7. A graphical user interface to display clusters of a text collection on a display screen including a first two dimensional polygonal area of the display screen, and a plurality of contained two dimensional areas within the first two dimensional area, each of the contained two dimensional areas having a description of the cluster, whereby each description contains a predetermined number of the most occurring keywords representative of that cluster and the number of documents in that cluster.

8. A graphical user interface as claimed in claim 6, wherein the total number of the plurality of contained two dimensional areas corresponds to the number of clusters automatically generated by a clustering algorithm.

9. A graphical user interface as claimed in claim 7, wherein the total number of the plurality of contained two dimensional areas corresponds to the number of clusters automatically generated by a clustering algorithm.

10. A graphical user interface as claimed on claim 7, wherein each of the contained two dimensional areas represents a cluster and the size of the area of each of the contained two dimensional areas corresponds to the relative size of its represented cluster with respect to the total number of documents in the text collection.

11. A graphical user interface as claimed in claim 6, wherein the contained two dimensional areas are arranged in a plurality of rows.

12. A graphical user interface as claimed in claim 7, wherein the contained two dimensional areas are arranged in a plurality of rows.

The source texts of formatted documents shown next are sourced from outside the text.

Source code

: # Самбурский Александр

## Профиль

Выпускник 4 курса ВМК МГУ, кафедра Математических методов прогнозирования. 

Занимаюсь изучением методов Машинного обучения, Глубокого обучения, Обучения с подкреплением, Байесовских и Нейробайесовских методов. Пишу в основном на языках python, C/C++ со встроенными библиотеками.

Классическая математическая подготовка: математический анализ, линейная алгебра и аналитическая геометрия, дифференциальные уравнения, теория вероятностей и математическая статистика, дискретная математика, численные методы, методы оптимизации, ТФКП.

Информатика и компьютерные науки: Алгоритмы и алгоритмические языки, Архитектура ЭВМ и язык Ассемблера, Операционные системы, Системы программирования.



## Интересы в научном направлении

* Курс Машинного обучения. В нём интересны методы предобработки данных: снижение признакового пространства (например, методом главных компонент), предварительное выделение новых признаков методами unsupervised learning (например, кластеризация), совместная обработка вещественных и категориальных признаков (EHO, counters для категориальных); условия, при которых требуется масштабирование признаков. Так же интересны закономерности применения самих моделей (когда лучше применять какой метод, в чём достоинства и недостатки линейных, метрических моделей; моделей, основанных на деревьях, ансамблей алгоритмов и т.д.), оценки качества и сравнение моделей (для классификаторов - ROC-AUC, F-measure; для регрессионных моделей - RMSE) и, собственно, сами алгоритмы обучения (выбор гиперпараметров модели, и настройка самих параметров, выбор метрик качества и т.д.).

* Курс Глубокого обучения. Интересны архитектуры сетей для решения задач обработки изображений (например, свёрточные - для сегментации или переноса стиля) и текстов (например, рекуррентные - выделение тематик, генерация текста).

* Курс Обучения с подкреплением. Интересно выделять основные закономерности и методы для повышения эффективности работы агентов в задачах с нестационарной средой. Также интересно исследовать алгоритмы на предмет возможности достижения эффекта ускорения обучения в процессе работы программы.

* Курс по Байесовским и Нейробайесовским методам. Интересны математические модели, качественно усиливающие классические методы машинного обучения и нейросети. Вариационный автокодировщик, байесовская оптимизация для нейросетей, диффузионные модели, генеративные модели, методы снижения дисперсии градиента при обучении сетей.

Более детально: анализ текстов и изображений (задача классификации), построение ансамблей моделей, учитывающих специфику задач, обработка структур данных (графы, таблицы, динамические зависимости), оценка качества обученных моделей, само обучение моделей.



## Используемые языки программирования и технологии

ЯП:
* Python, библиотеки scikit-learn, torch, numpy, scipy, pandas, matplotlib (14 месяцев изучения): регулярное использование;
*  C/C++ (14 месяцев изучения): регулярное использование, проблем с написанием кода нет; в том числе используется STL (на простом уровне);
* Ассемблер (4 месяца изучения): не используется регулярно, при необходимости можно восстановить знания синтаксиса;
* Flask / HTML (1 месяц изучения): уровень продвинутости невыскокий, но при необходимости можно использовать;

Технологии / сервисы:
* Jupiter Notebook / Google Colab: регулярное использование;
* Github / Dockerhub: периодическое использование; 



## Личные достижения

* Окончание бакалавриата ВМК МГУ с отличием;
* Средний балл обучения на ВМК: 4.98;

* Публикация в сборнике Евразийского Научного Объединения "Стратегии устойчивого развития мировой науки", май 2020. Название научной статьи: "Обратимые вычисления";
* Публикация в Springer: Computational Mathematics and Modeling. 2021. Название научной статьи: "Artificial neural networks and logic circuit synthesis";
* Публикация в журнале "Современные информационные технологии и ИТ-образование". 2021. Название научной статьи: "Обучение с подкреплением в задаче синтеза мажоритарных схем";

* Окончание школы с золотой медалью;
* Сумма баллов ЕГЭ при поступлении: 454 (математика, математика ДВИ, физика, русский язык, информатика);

13. A graphical user interface as claimed in claim 1, wherein the contained two dimensional areas are arranged such that those with the same overlapping keyword description will be placed adjacent to each other on the same row; or the next adjacent row if there are too many in the row.

14. A graphical user interface as claimed in claim 6, wherein the contained two dimensional areas are arranged such that those with the same overlapping keyword description will be placed adjacent to each other on the same row; or the next adjacent row if there are too many in the row.

15. A graphical user interface as claimed in claim 7, wherein the contained two dimensional areas are arranged such that those with the same overlapping keyword description will be placed adjacent row if there are too many in a row; or the next adjacent row if there are too many in the row.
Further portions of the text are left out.